→ WHAT TO WORK ON:
Reproduce word for word the lines between those holding "mitigation register. |" and "project plan. |", inclusive, and nothing else from the data below.

Stored data entries:

# # # # # # #

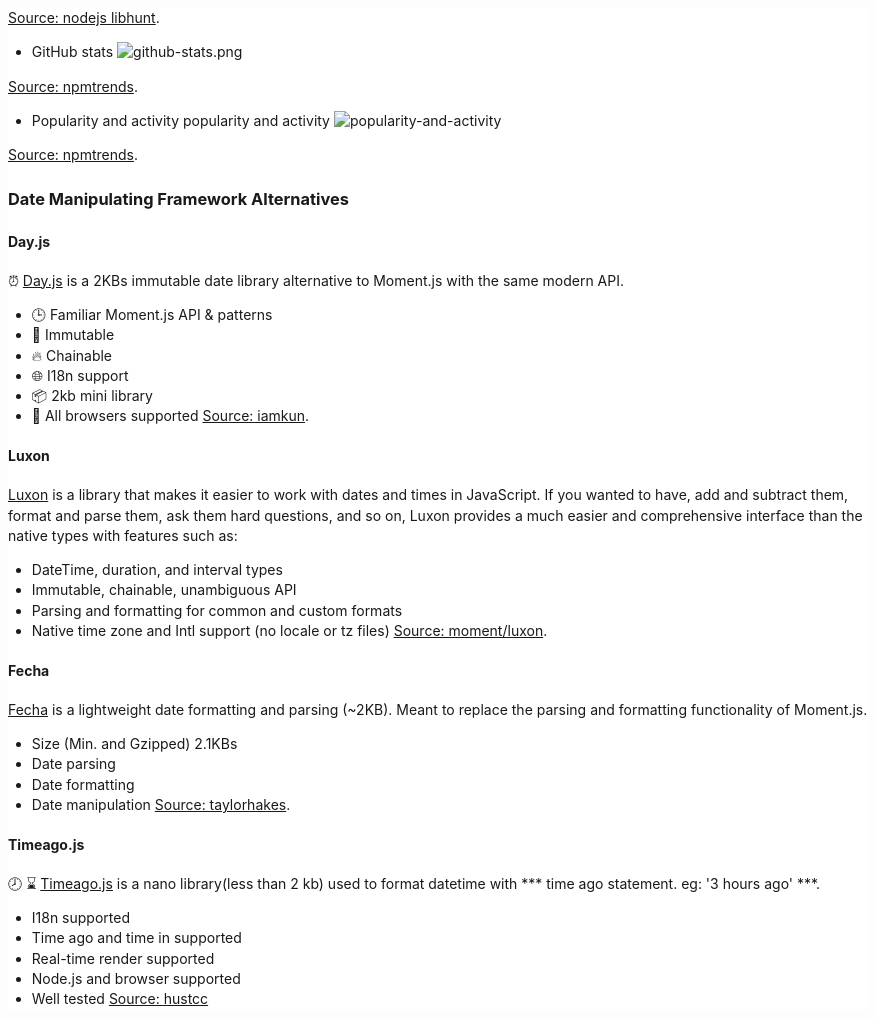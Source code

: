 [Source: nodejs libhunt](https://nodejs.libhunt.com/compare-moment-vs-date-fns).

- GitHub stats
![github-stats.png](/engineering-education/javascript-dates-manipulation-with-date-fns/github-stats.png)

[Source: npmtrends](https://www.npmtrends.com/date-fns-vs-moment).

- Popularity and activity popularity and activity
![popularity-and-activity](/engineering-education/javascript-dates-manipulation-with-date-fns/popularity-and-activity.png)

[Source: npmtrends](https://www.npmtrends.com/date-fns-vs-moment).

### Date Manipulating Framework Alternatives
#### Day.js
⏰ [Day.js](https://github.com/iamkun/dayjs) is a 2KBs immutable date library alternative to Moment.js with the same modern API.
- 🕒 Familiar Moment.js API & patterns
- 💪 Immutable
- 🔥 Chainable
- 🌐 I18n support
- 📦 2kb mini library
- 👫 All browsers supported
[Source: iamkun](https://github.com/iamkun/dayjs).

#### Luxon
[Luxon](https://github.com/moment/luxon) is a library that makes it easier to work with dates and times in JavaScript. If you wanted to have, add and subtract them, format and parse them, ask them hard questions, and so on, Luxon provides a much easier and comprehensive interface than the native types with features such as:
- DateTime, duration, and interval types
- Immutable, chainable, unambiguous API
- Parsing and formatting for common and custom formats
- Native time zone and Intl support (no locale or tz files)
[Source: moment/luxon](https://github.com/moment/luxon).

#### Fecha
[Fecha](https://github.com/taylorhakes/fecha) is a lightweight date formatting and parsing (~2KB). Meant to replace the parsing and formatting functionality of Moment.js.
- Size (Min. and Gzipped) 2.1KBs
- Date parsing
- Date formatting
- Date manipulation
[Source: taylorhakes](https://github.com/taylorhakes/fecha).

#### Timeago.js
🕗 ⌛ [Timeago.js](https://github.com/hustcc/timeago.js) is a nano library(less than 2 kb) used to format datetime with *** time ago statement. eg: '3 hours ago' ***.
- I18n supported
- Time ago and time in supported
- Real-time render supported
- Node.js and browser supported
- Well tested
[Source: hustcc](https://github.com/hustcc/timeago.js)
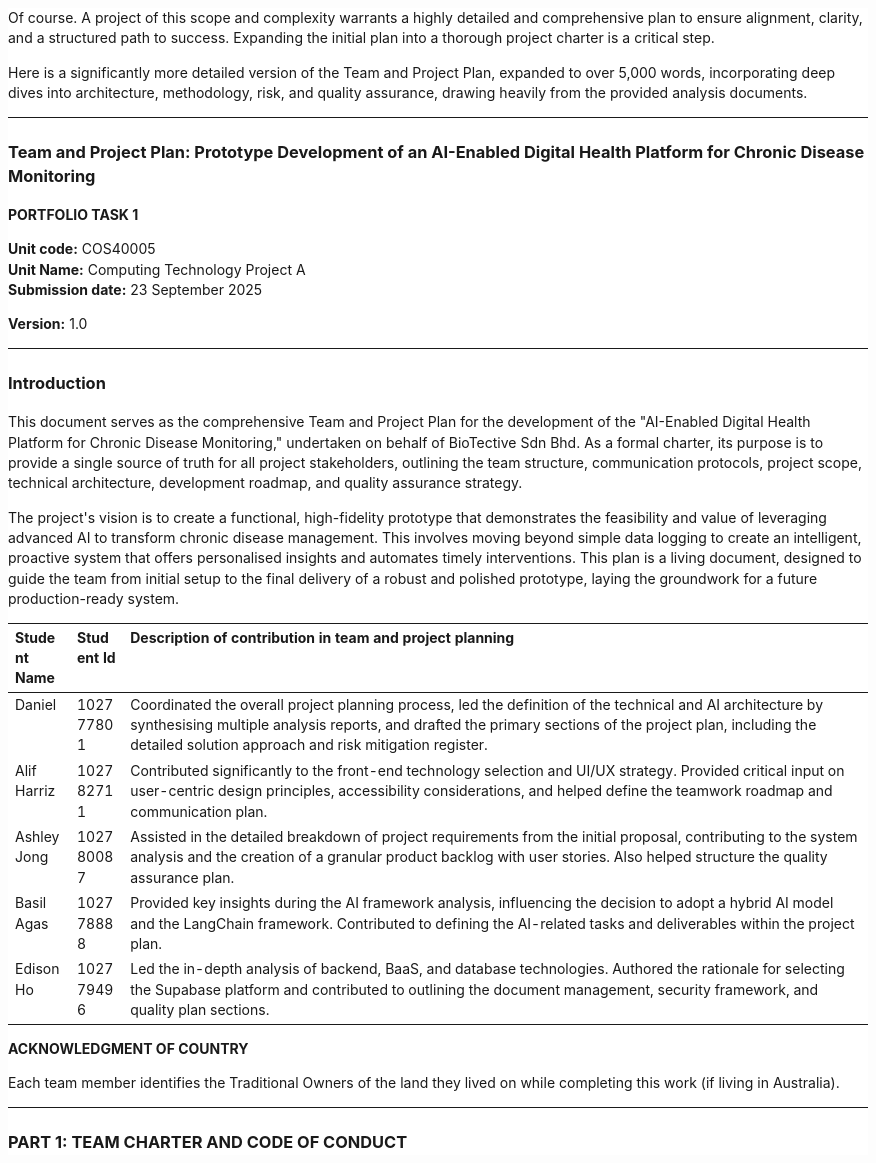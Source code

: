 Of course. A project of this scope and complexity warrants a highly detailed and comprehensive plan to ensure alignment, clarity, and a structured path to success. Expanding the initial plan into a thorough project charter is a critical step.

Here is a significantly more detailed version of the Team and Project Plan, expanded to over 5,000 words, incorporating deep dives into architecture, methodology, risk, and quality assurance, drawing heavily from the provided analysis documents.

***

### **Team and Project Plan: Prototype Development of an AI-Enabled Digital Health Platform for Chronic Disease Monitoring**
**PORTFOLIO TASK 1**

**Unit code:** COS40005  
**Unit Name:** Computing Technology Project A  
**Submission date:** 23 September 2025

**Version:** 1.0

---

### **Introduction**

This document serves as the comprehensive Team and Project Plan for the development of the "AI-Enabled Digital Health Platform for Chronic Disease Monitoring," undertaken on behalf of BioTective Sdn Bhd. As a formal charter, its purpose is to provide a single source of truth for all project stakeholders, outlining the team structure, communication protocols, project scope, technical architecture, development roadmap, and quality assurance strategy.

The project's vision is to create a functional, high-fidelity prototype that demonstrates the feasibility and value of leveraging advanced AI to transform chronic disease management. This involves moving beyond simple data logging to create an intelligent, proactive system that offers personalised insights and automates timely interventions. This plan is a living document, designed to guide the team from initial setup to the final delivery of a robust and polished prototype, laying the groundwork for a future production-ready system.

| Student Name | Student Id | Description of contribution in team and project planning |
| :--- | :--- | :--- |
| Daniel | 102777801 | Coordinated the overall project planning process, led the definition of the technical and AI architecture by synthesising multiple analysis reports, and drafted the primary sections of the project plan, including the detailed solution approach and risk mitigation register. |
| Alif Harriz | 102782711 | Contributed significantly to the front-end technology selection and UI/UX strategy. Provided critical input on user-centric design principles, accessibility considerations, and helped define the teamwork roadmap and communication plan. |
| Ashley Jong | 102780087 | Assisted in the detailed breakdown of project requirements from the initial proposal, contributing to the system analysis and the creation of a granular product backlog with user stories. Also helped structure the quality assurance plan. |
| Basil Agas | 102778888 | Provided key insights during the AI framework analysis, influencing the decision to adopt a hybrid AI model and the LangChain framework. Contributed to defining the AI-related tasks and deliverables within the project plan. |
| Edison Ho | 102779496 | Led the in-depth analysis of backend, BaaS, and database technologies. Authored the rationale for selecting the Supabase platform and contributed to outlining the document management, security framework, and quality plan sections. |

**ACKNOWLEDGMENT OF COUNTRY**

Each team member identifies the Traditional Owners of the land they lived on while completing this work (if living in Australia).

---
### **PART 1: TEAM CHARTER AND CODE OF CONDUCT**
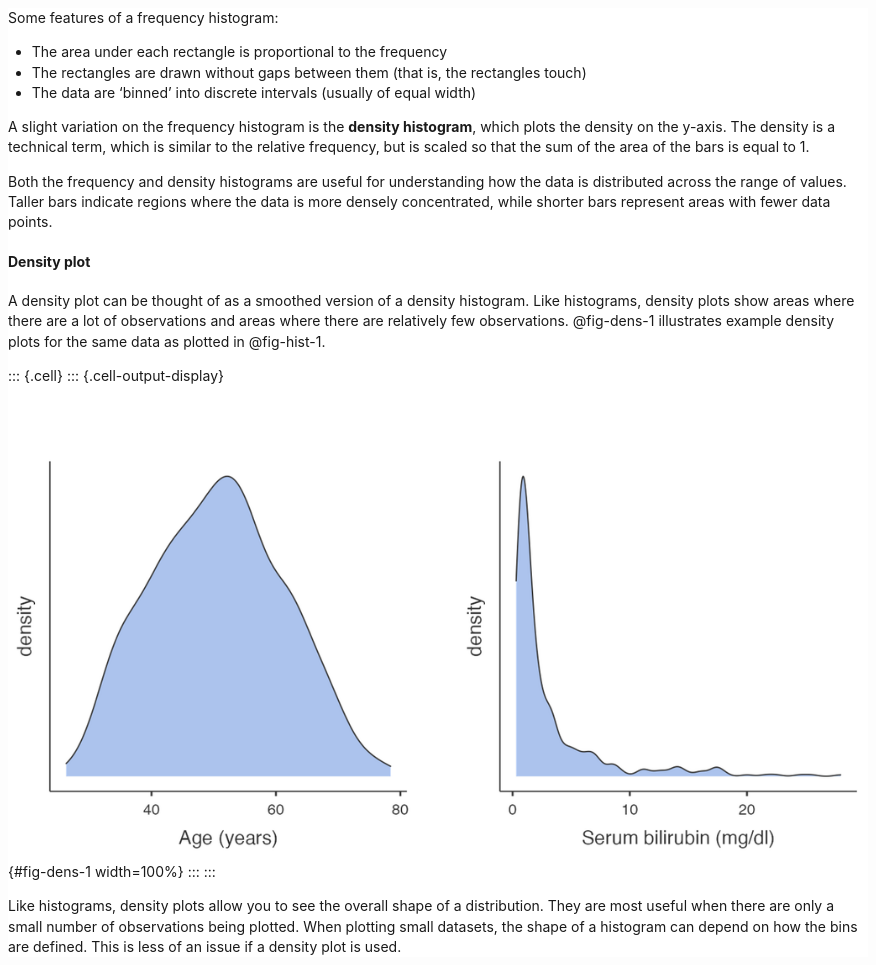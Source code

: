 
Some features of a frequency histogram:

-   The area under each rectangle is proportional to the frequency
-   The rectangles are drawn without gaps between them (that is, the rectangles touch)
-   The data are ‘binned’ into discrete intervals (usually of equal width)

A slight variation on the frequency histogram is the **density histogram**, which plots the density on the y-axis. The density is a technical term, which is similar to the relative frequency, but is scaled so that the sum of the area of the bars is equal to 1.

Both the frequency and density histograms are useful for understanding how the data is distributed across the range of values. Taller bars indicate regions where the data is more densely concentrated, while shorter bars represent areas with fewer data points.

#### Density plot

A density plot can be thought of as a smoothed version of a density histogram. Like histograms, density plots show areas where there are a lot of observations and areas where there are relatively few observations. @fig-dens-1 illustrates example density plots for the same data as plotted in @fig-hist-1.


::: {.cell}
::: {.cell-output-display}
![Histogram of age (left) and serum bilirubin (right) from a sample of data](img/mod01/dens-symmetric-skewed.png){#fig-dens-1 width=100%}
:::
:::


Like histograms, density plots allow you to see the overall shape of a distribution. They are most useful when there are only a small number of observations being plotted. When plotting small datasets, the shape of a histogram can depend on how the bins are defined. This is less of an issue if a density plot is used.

# # # # # # #

→ RESPONSE TO THIS EXERCISE:
| Daniel | 102777801 | Coordinated the overall project planning process, led the definition of the technical and AI architecture by synthesising multiple analysis reports, and drafted the primary sections of the project plan, including the detailed solution approach and risk mitigation register. |
| Alif Harriz | 102782711 | Contributed significantly to the front-end technology selection and UI/UX strategy. Provided critical input on user-centric design principles, accessibility considerations, and helped define the teamwork roadmap and communication plan. |
| Ashley Jong | 102780087 | Assisted in the detailed breakdown of project requirements from the initial proposal, contributing to the system analysis and the creation of a granular product backlog with user stories. Also helped structure the quality assurance plan. |
| Basil Agas | 102778888 | Provided key insights during the AI framework analysis, influencing the decision to adopt a hybrid AI model and the LangChain framework. Contributed to defining the AI-related tasks and deliverables within the project plan. |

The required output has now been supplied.